Provide primary operational support and engineering for multiple large, distributed software applications.
Required Skills: -
Strong working knowledge of Red Hat Linux environments.
Good knowledge of Python, Bash shell script development.
Ability to program with one or more high level languages, such as Python, Perl, etc...
Experience with logging, monitoring, alerting and CICD & Big data platform tools.
Strong communication and analytical/problem-solving skills.
Good understanding of Cloud Technologies like GCP, Azure.
Preferred Qualifications
Bachelor’s degree in computer science or other highly technical, scientific discipline.
Previous success in technical engineering.
Coding experience beyond simple scripts.
Good understanding of networking concepts (load balancers, TCP/IP, Firewalls).
Logging and Monitoring tools like Logstash, Kibana, Grafana, etc...
Strong debugging skills.
Responsibilities:
Should flexible to work in PST working hours
Perform Incident Management and Change Management to maintain the continuous availability of all Cloud Infrastructure services.
Ensure all SRE and operating procedures are maintained and executed.
Work in partnership with stakeholders to design, implement, manage, and support a highly available and secure infrastructure.
Maintain 24x7 production environment with a high level of service availability and Perform quality reviews, manage operational issues.
Partner with development teams in defining and implementing improvements in service architecture.
Interface with Dev, QA, OPS teams to identify root cause analysis and re-instrument triggers to prevent future network degradation and outages.
Explore and innovate new cloud technologies, features, and tools to improve the platform and automate using Bash, Python or Perl, etc...
Implement automation and orchestration for manual processes required to operate and deploy cloud services, be at the heart of developing new ideas into internal tools by working closely with teams.
Partner with development teams to improve services through rigorous testing and release procedures.
Analyze alarms and dashboards to identify problem areas, report incidents, troubleshoot, and escalate as required.
Gather and analyze metrics from both operating systems and applications to assist in performance tuning and fault finding.
Perform ticket review and updates through JIRA ticketing tool.
Manage, coordinate, and document all type maintenances / events.
Must take initiative and be proactive.
Must take on the responsibility to learn new products and procedures.
Participate in system design consulting, platform management, and capacity planning.
Create sustainable systems and services through automation and uplifts.
Conducting post-incident reviews and creating actional reports and coming up with the application optimization recommendations for engineering teams.
Implementation of proactive monitoring, alerting, trend analysis and self-healing systems.
Understand the existing architecture and work with various Engineering teams to develop and execute strategies to provide a high-quality Global production service.
About (24)7.ai
(24)7.ai is a leader in the Conversational AI market, with over 250+ Fortune 500/1000 customers.
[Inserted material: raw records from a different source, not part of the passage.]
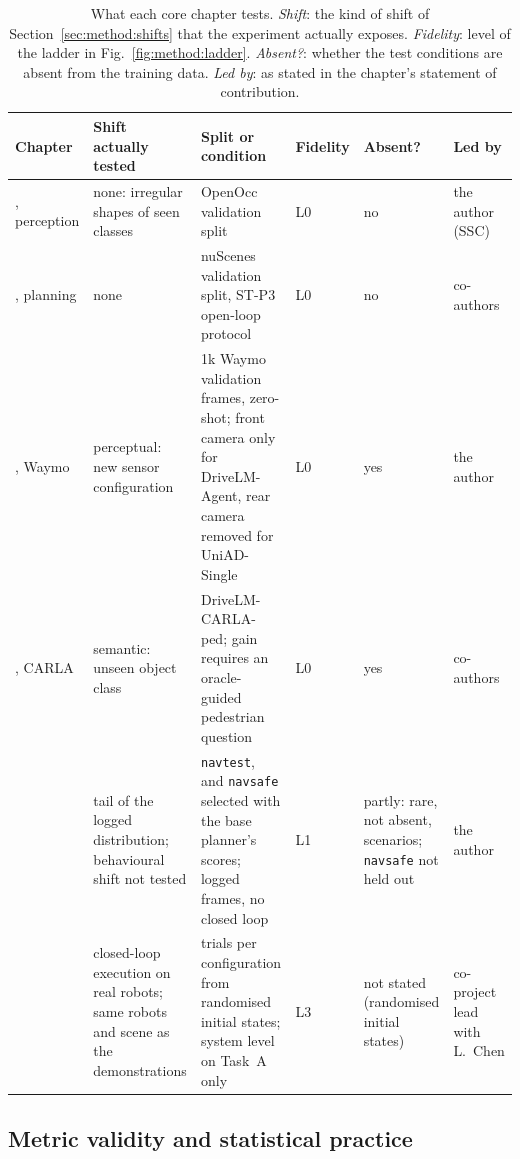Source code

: \begin{table}[tbp]
  \centering
  \caption[What each core chapter tests]{What each core chapter tests. \emph{Shift}: the kind of shift of Section~\ref{sec:method:shifts} that the experiment actually exposes. \emph{Fidelity}: level of the ladder in Fig.~\ref{fig:method:ladder}. \emph{Absent?}: whether the test conditions are absent from the training data. \emph{Led by}: as stated in the chapter's statement of contribution.}
  \label{tab:method:tests}
  \footnotesize
  \renewcommand{\arraystretch}{1.15}
  \begin{tabularx}{\textwidth}{@{}>{\raggedright\arraybackslash}p{1.75cm} >{\raggedright\arraybackslash}X >{\raggedright\arraybackslash}X >{\centering\arraybackslash}p{0.9cm} >{\raggedright\arraybackslash}X >{\raggedright\arraybackslash}p{1.75cm}@{}}
    \toprule
    Chapter & Shift actually tested & Split or condition & Fidelity & Absent? & Led by \\
    \midrule
    4, perception & none: irregular shapes of seen classes & OpenOcc validation split & L0 & no & the author (SSC) \\
    4, planning & none & nuScenes validation split, ST-P3 open-loop protocol & L0 & no & co-authors \\
    5, Waymo & perceptual: new sensor configuration & 1k Waymo validation frames, zero-shot; front camera only for DriveLM-Agent, rear camera removed for UniAD-Single & L0 & yes & the author \\
    5, CARLA & semantic: unseen object class & DriveLM-CARLA-ped; gain requires an oracle-guided pedestrian question & L0 & yes & co-authors \\
    6 & tail of the logged distribution; behavioural shift not tested & \texttt{navtest}, and \texttt{navsafe} selected with the base planner's scores; logged frames, no closed loop & L1 & partly: rare, not absent, scenarios; \texttt{navsafe} not held out & the author \\
    7 & closed-loop execution on real robots; same robots and scene as the demonstrations & 30 trials per configuration from randomised initial states; system level on Task~A only & L3 & not stated (randomised initial states) & co-project lead with L.~Chen \\
    \bottomrule
  \end{tabularx}
\end{table}

\subsection{Metric validity and statistical practice}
We continue to transform our business to drive greater value to our team, shareholders, customers through new product development and market growth.
(24)7.ai is redefining the way companies interact with consumers. Using Artificial Intelligence and Machine Learning to understand consumer intent, (24)7.ai’s technology helps companies create a personalized, predictive and effortless customer experience across all channels. The world’s largest and most recognizable brands are using intent-driven engagement from (24)7.ai to assist several hundred million visitors annually, through more than 1.5 billion conversations, most of which are automated and learn from each consumer experience.
For more information, visit:

  • Delhi, Delhi, India Serendipity Recruiting Full time

    Job DescriptionAs a Site Reliability Engineer (SRE), you will play a vital role in continuously driving improvements in observability, performance, and reliability, aiming to make a substantial impact across the federal government.Our client firmly believes that exceptional technology services are built upon exceptional individuals. For over two decades, our...
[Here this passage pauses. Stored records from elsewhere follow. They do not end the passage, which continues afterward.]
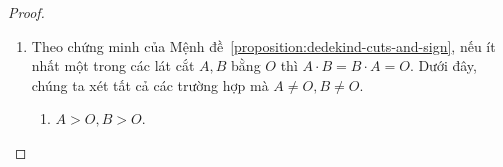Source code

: \begin{proof}
\begin{enumerate}[label={(\roman*)}]
\begin{enumerate}[label={\textbf{Trường hợp \arabic*.}},itemindent=1cm]
\begin{align*}
                                              & = -((-A)\cdot (-B))\cdot (-C) & \text{(theo Mệnh đề~\ref{proposition:dedekind-cuts-and-sign})}       \\
                                              & = -(-A)\cdot ((-B)\cdot (-C)) & \text{(theo \textbf{Trường hợp 1})}                                  \\
                                              & = -(-A)\cdot (B\cdot C)       & \text{(theo Mệnh đề~\ref{proposition:dedekind-cuts-and-sign})}       \\
                                              & = (-(-A))\cdot (B\cdot C)     & \text{(theo Mệnh đề~\ref{proposition:dedekind-cuts-and-sign})}       \\
                                              & = A\cdot (B\cdot C)           & \text{(theo Định lý~\ref{theorem:additive-inversion-is-involutive})}
                        \end{align*}
              \end{enumerate}

              Như vậy, với mọi lát cắt $A, B, C$, chúng ta có $(A\cdot B)\cdot C = A\cdot (B\cdot C)$.
        \item Theo chứng minh của Mệnh đề~\ref{proposition:dedekind-cuts-and-sign}, nếu ít nhất một trong các lát cắt $A, B$ bằng $O$ thì $A\cdot B = B\cdot A = O$. Dưới đây, chúng ta xét tất cả các trường hợp mà $A\ne O, B\ne O$.
              \begin{enumerate}[label={\textbf{Trường hợp \arabic*.}},itemindent=1cm]
                  \item $A > O, B > O$.


\end{enumerate}
\end{enumerate}
\end{proof}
  • Delhi, India Daxko Full time

    Company DescriptionDaxko powers health & wellness throughout the world. Every day our team members focus their passion and expertise in helping health & wellness facilities operate efficiently and engage their members.Whether a neighborhood yoga studio, a national franchise with locations in every city, a YMCA or JCC--and every type of organization in...
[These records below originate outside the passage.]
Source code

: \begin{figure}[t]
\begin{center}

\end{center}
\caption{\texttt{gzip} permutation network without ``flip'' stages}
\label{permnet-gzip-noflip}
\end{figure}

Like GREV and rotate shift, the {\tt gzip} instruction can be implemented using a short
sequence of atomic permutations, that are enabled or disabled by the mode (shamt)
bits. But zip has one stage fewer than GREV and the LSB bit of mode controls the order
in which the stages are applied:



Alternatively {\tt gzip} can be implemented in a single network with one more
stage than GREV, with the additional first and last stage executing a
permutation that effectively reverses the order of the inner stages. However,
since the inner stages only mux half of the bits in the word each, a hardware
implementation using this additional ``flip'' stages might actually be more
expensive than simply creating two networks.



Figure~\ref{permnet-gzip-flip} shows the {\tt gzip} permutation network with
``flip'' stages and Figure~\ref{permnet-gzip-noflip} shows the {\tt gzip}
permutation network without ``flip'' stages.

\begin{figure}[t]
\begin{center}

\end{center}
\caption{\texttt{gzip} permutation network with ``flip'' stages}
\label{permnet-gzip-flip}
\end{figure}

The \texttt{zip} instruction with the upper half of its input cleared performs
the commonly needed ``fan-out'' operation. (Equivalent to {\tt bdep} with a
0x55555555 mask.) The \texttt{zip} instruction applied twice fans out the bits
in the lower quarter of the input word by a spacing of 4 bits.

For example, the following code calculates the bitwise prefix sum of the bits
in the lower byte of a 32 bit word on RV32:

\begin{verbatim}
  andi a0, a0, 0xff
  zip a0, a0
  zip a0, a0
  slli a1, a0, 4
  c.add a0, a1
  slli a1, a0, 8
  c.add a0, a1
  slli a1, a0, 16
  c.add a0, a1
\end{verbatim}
  • Delhi, India Quiktrak, LLC Full time

    Job Title: Azure Site Reliability Engineer (SRE) / DevOps EngineerJob Description:Summary:As an Azure Site Reliability Engineer (SRE) / DevOps Engineer, you will be responsible for ensuring the reliability, scalability, and performance of our cloud infrastructure on the Azure platform. This role involves managing deployments, implementing continuous...


  • delhi, India Cricbuzz.com Full time

    Site Reliability EngineerWe are looking for a highly skilled and motivated Web Server Site Reliability Engineer to join our team. As a Web Server Site Reliability Engineer, you will be responsible for ensuring the reliability, scalability, and performance of our web server infrastructure and CDN services.Experience - 3 - 5 yearsResponsibilities:● Design,...


  • delhi, India Korn Ferry Full time

    Role - Site Reliability EngineerExp - 5+ years RequiredLocation - Hyderabad ( Work from Office-Hybrid)Shift Timings - 5AM -1 PM ISTWe are looking for a Site Reliability Engineer with strong development background to join our team. In this role, you will be responsible for ensuring the reliability and performance of our systems. You will work closely to our...


  • delhi, India SID Global Solutions Full time

    Dear Candidates,We are looking for immediate joiners 8 to 9 years for Hyderabad Location for a talented Site Reliability Engineer-Manager to join our dynamic team and contribute to the development of our cutting-edge web applications. If you're passionate about the role and have experience in SRE, GCP and Kubernetes , send me your updated cv : Please...


  • Delhi, Delhi, India Exoscale Full time

    Job DescriptionExoscale is the leading Swiss/European cloud service provider.With services covering the full cloud infrastructure spectrum - from fast deploying virtual machines to S3 compatible object storage - Exoscale provides a simple and scalable experience in order to let its clients focus on their core business.Join a dynamic working environment with...


  • Delhi, India System Soft Technologies Full time

    Title: Site Reliability Engineer 100% REMOTE The Site Reliability Engineer (SRE) is a technician who utilizes an array of skills to enhance reliability in critical customer facing digital assets. The SRE is responsible for maintaining the availability and performance of relevant systems through supporting, building, and enhancing applications, tools and...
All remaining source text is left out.